L’aliénation est, sans grande surprise, un sujet chouchouté des auteurs québécois. Dans des romans tels que « L’hiver de force » ou encore « Alexandre Chenevert », une description acerbe des malédictions de l’encombrement médiatique illumine le lecteur sur sa propre dépossession individuelle. Brossant un portrait pathétique de la société moderne, ces œuvres sont d’autant plus déroutantes qu’elles ont été écrites à l’époque où Internet n’était que néant. Notre époque « post-moderne » ne peut être mieux définie que par le mot instantanéité. Internet redéfinit notre rapport au temps en nous soumettant à un désir d’imminence perpétuelle de faits. Soumises aux lois du marché, les entreprises médiatiques n’ont d’autre option que de produire et reproduire des nouvelles « neuves » qui gavent l’ingénu esclave de l’écran sans égard, ou presque, à la pertinence ou à la véracité du contenu. Le tout est périlleux, d’autant plus que nous nous contentons bien souvent, au lieu d’aller au fond des choses, de courtes capsules interactives et attrayantes qui, sous une musique distrayante, présentent un large problème et le réduisent à quelques phrases sans profondeur ni nuance. Alors que les corporations médiatiques sont, tant au niveau provincial que mondial, des oligarques de la communication, la pensée simple et manichéenne qui se propage ne peut mener qu’aux affres du désespoir.

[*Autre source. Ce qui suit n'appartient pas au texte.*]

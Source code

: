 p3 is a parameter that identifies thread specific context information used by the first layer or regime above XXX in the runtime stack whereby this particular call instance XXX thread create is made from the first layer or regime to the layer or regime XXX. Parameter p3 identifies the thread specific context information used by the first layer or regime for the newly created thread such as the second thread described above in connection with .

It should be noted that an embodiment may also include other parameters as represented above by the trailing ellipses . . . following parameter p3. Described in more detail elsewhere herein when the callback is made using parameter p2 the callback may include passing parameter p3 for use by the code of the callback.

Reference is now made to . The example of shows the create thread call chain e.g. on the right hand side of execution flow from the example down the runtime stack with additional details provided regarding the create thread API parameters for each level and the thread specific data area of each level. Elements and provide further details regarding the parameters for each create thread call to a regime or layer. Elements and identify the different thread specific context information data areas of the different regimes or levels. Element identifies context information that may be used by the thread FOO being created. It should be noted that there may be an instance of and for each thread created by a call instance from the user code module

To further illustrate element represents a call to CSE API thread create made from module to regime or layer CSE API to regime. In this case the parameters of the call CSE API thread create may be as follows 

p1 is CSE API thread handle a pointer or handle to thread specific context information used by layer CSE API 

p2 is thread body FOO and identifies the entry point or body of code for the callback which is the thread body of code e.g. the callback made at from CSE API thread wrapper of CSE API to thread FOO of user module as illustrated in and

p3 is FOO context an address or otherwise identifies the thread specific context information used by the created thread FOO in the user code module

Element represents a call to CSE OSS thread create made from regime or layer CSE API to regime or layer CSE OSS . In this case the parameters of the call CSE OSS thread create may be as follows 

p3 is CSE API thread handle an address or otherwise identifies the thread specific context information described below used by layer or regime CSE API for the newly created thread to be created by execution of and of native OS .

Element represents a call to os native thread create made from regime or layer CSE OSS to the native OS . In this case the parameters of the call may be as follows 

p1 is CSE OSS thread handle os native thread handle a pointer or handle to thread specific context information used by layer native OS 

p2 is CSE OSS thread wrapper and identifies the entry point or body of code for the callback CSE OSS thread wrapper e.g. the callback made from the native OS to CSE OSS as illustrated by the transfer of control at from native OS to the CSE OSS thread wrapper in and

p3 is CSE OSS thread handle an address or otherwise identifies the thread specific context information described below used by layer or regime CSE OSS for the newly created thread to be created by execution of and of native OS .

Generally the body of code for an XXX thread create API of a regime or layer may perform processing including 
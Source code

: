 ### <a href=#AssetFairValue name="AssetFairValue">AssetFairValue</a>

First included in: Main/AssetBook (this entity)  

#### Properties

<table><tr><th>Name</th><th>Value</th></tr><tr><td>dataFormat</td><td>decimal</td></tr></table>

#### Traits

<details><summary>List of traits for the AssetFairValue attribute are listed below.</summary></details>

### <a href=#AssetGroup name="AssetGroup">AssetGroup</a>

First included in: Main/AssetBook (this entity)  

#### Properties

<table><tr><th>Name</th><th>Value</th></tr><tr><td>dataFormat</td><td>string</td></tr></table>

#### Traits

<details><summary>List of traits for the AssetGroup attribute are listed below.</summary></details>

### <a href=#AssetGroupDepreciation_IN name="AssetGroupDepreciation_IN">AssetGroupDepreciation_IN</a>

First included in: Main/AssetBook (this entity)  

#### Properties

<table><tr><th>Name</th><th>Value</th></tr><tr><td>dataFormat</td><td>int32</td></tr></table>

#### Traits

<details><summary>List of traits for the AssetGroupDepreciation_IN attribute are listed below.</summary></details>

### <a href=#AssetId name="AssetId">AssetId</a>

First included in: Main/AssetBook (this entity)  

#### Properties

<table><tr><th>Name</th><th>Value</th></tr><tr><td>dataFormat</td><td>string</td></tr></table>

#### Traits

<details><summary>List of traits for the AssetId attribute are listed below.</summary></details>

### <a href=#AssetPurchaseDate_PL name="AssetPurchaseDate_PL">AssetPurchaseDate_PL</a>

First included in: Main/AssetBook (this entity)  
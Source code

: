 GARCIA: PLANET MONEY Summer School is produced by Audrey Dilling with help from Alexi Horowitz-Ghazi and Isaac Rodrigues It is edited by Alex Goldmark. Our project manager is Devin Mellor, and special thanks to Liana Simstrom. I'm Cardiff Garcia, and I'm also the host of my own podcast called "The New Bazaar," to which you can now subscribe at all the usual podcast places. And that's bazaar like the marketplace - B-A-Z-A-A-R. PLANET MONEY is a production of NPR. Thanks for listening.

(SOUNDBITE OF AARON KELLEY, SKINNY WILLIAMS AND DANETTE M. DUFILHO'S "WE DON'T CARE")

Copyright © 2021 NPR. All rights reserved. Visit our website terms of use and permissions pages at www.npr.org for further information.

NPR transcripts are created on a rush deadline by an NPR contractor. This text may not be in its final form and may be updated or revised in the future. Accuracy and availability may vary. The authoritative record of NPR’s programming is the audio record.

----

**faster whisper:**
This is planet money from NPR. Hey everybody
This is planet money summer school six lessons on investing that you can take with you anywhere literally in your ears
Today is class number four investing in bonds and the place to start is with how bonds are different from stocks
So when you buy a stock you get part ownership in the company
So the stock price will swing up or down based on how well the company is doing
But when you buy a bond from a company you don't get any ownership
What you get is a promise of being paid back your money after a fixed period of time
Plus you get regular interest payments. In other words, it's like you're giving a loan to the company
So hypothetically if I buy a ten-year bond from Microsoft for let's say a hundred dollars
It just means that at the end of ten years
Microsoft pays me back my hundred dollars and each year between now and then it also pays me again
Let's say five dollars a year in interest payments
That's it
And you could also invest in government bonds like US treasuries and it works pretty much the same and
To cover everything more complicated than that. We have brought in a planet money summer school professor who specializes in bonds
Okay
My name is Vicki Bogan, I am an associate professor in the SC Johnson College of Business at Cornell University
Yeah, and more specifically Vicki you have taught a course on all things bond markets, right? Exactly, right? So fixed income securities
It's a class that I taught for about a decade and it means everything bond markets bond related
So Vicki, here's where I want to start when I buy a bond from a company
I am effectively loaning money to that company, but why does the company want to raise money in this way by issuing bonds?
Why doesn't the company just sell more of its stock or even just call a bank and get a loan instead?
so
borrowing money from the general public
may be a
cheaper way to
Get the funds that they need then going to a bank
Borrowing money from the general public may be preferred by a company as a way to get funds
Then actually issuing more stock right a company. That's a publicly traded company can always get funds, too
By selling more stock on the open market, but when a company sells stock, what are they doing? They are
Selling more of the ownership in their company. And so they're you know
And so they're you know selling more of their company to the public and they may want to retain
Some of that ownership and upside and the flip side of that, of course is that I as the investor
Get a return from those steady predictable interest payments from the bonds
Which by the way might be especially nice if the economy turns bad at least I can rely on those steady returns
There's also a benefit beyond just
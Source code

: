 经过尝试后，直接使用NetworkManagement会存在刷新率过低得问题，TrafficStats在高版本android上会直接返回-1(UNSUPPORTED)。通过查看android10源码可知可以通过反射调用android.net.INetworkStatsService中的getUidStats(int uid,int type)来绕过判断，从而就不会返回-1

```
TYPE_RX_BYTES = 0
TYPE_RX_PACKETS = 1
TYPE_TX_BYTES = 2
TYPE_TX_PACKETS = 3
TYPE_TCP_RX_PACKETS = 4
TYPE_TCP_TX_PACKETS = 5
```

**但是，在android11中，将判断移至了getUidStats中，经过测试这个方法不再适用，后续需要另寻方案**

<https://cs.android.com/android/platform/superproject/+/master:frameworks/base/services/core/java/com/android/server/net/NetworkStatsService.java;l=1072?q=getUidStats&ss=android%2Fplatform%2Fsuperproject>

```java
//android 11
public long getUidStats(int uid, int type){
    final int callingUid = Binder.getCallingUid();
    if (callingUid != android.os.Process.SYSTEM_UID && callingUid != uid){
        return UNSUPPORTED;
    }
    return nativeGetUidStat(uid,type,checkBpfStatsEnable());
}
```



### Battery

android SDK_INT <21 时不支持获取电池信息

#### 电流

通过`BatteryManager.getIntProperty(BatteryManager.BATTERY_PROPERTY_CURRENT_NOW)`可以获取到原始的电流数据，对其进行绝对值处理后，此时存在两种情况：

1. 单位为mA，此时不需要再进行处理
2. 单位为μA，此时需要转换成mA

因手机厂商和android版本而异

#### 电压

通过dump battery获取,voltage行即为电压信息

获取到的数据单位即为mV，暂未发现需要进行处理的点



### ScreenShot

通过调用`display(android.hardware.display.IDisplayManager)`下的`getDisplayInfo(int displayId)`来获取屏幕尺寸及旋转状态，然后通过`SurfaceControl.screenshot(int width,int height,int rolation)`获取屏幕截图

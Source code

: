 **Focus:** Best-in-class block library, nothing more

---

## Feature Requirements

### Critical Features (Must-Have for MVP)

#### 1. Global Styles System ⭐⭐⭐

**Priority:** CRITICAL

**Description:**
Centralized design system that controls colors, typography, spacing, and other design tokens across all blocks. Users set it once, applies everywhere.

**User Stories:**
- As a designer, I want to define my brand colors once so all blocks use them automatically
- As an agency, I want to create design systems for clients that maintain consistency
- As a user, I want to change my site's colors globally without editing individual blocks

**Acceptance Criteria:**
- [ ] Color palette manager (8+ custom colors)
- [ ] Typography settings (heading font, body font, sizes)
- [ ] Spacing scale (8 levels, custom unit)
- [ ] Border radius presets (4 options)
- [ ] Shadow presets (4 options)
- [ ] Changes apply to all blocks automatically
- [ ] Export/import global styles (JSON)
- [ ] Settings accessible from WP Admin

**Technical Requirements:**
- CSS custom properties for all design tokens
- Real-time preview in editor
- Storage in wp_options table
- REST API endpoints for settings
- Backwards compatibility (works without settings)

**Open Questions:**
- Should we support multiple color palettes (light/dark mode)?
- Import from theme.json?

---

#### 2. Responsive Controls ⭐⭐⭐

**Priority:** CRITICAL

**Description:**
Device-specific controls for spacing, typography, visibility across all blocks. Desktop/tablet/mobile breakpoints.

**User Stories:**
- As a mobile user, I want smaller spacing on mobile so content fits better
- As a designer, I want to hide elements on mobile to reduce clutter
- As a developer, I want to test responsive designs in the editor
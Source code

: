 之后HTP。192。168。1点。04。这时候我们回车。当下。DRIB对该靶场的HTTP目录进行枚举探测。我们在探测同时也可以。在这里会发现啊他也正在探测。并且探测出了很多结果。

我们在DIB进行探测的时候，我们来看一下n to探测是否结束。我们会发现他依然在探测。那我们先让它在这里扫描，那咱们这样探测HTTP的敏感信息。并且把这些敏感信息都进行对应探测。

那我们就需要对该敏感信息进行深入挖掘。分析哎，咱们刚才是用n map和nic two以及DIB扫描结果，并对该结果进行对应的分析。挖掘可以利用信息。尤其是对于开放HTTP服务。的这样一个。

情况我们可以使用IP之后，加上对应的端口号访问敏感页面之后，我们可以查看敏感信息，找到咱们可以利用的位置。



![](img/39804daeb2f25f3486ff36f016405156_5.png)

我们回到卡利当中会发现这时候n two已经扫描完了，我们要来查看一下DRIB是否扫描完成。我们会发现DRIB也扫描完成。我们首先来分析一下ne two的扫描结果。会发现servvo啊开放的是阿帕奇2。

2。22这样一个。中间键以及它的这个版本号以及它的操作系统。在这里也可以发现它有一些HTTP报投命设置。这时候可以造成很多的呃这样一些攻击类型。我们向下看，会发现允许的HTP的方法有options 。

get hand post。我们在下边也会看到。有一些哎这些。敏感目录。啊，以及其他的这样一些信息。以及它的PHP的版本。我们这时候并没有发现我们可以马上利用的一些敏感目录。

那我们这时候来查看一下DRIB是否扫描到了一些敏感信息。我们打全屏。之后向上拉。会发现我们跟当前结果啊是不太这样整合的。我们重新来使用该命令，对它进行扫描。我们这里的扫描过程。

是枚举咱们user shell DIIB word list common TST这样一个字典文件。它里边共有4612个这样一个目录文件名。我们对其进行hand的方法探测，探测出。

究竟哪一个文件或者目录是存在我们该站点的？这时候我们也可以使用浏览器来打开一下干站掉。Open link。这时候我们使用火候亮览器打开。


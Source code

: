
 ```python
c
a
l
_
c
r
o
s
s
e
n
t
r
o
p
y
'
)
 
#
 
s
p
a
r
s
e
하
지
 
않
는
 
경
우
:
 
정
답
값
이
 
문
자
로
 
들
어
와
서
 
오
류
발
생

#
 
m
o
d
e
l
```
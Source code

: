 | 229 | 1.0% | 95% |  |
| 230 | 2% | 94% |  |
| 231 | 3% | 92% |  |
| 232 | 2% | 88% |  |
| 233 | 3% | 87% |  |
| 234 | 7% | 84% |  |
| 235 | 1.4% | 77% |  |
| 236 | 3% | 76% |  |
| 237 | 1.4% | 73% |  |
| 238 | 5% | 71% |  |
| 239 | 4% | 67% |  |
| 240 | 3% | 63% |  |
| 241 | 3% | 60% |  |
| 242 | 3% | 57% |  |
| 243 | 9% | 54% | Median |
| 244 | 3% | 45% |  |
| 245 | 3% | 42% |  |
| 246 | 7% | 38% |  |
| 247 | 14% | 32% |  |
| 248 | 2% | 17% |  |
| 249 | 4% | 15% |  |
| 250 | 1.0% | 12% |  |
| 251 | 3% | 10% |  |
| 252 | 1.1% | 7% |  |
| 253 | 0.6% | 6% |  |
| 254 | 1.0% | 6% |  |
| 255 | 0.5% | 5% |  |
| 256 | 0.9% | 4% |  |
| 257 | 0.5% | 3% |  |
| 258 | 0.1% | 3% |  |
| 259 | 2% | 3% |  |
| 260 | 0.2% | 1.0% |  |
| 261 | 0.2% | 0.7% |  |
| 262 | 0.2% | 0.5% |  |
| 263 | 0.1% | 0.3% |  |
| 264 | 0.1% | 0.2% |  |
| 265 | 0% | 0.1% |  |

Astucieux penseur des rapports entre individus et médias, Peter Sloterdijk a écrit que « les médias englobent tout parce qu’ils n’appréhendent rien; ils parlent de tout, ne disent rien. ». Ils produisent.  Cela mène inévitablement à un présentisme maladif qui s’est fortifié à l’ère des réseaux sociaux où prendre le temps – qu’on prétend ne pas avoir – de s’informer correctement sur un sujet relève de la rareté, voire du miracle.  Ce phénomène remet en cause l’idéal issu des Lumières selon lequel il est à l’individu de penser le monde dans lequel il vit – avant de revenir à la poussière (incipit de l’arrêt Ciment du Saint-Laurent).

 

En effet, comme Jean Pichette l’a écrit magnifiquement dans la revue Liberté en Décembre, il ne faudrait pas oublier que les médias sont « le fruit historique de la création d’un espace public de débat porté par un idéal, soit de permettre à la société de se prendre en main, d’assumer qu’elle est le fruit de son propre travail ». Toutefois, force est de constater que les choses ne s’améliorent pas. Les données s’empilent et nos esprits s’éparpillent. Nous acclamons la hausse du Dow Jones tout en pleurant une marée noire, nous décrions la stupidité des admirateurs de Trump tout en négligeant l’importance d’un système d’enseignement public de qualité. Des liens sont à faire, des liens sont à faire. L’espace public ne devrait point être une tempête où l’on ne peut que s’égarer dans la noirceur. Au contraire, nous devrions être, en tant que personnes critiques, aptes à se l’approprier. L’abrutissement collectif par l’information n’est pas endémique qu’au 21e siècle; même Nietzsche décrivait péjorativement le journaliste comme le « maître de l’instant ». Notre assujetissement imperturbable aux réseaux sociaux est néanmoins incompatible avec l’espoir d’une quelconque désaliénation collective. Ces vaines et simples constatations se veulent, en quelque sorte, un appel à la réflexion.  Hélas, si la tendance se maintient, si nous continuons sans cesse à nous obnubiler devant des articles de Narcity, le rêveur aurait intérêt, sous peine d’épisodes neurasthéniques, à somnoler.